**** Record extracts

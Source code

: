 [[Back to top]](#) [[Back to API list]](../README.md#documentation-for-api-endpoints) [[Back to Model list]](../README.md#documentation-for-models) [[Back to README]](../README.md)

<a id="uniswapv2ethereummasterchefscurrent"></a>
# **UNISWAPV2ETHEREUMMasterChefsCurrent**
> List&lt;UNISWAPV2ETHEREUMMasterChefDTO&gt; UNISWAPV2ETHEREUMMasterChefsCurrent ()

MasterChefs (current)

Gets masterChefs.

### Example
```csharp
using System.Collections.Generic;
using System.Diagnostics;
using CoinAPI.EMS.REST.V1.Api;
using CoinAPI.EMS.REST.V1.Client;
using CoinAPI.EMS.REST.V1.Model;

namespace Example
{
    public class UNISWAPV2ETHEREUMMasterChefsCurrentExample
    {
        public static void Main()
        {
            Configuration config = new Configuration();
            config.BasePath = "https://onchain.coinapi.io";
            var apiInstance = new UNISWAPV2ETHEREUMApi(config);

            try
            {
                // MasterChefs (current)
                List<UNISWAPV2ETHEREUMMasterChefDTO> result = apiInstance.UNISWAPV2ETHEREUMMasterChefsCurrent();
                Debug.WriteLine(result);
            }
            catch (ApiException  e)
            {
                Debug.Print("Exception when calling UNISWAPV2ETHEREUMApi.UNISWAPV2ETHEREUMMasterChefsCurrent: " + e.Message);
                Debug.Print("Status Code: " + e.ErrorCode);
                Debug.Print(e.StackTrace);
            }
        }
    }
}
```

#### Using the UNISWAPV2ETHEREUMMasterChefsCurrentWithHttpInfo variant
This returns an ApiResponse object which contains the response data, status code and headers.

********

Pull every line holding "apiInstance" out of the records.

            var apiInstance = new UNISWAPV2ETHEREUMApi(config);
                List<UNISWAPV2ETHEREUMMasterChefDTO> result = apiInstance.UNISWAPV2ETHEREUMMasterChefsCurrent();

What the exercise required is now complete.